In 1816, King William I decided  to found three universities in the southern part of the young United Kingdom of the Netherlands. These universities were to be considered, in the light of the King's unifying policy, as instruments to strengthen national unity. One of them is located in French-speaking territory: the University of Liège.

 

Kinker portrait

Portrait de Johannes Kinker,  gravure de 1825

 

The University of Liège was the very first university outside the Dutch-speaking world to be endowed with a chair of Dutch. The first professor to occupy it was the illustrious poet and philosopher Johannes Kinker, who left Amsterdam for Liège in 1817. This fervent defender of North-South unity taught his students Dutch language and literature, and remained in post until the Belgian Revolution in 1830, and.

After his forced departure in 1830, Kinker’s position was entrusted to one of his former students, Jean-François-Xavier Würth.
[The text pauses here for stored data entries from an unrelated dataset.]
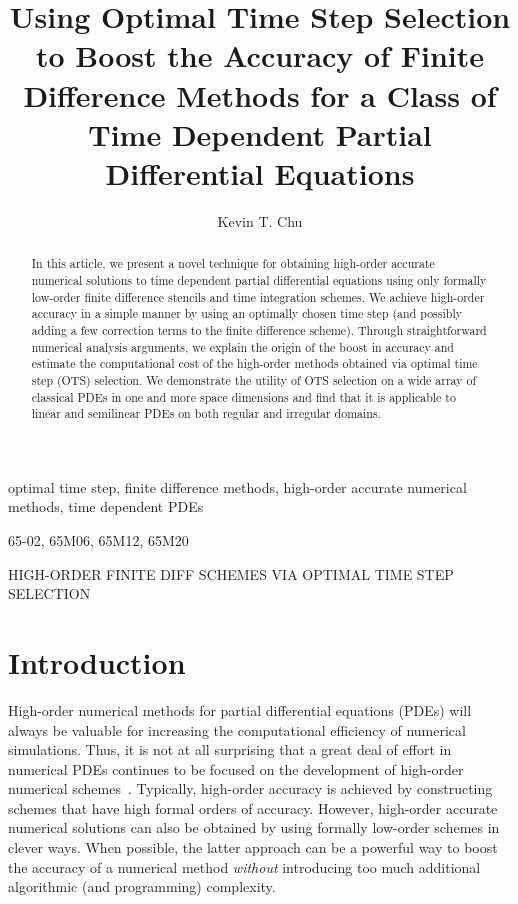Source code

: \documentclass[oneeqnum,onefignum,onetabnum,onethmnum]{siamltex}
\title{Using Optimal Time Step Selection to Boost the Accuracy of
       Finite Difference Methods for a Class of 
       Time Dependent Partial Differential Equations}
\author{
Kevin T. Chu\footnotemark[2] \footnotemark[3]
}
\begin{document}

\maketitle

\renewcommand{\thefootnote}{\fnsymbol{footnote}}

\renewcommand{\thefootnote}{\fnsymbol{footnote}}

\renewcommand{\thefootnote}{\arabic{footnote}}


\begin{abstract}
In this article, we present a novel technique for obtaining high-order
accurate numerical solutions to time dependent partial differential 
equations using only formally low-order finite difference stencils and
time integration schemes.  We achieve high-order accuracy in a simple
manner by using an optimally chosen time step (and possibly adding a few 
correction terms to the finite difference scheme).  Through straightforward 
numerical analysis arguments, we explain the origin of the boost in accuracy 
and estimate the computational cost of the high-order methods obtained via 
optimal time step (OTS) selection.  We demonstrate the utility of OTS 
selection on a wide array of classical PDEs in one and more space dimensions
and find that it is applicable to linear and semilinear PDEs on both regular 
and irregular domains. 
\end{abstract}


\begin{keywords}
optimal time step, finite difference methods, high-order accurate numerical 
methods, time dependent PDEs
\end{keywords}

\begin{AMS}
65-02, 65M06, 65M12, 65M20
\end{AMS}

\pagestyle{myheadings}
\thispagestyle{plain}
         {HIGH-ORDER FINITE DIFF SCHEMES VIA OPTIMAL TIME STEP SELECTION} 


\section*{Introduction}
High-order numerical methods for partial differential equations (PDEs) will 
always be valuable for increasing the computational efficiency of numerical 
simulations.  Thus, it is not at all surprising that a great deal of effort in 
numerical PDEs continues to be focused on the development of high-order 
numerical schemes~\cite{bruger_2005, gibou_2005, ito_2005, shukla_2005, 
shukla_2007}.  
Typically, high-order accuracy is achieved by constructing
schemes that have high formal orders of accuracy.  However, high-order 
accurate numerical solutions can also be obtained by using formally low-order 
schemes in clever ways.  When possible, the latter approach can be a powerful 
way to boost the accuracy of a numerical method \emph{without} introducing too 
much additional algorithmic (and programming) complexity.
\end{document}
The linguistic policy of the young Kingdom of Belgium condemned the study of Dutch to a precarious state of survival. This only changed on 10 April  1890, when all Belgian universities saw the creation of a new Department of Germanic Philology. This Department focused on the study of Dutch, English and German languages and literatures. Since 2002, it has also been possible for students to combine Dutch with a non-Germanic language at the ULiège, namely Arabic, Italian and Spanish.

Cover Tweehonderd-jaar-neerlandistiekRedim

In 2014, some members of the Dutch Studies section at the ULiège devoted a book to the rich history of their discipline: Tweehonderd jaar neerlandistiek aan de Université de Liège: Een geschiedenis van de oudste extramural leerstoel Nederlands (ed. Acco).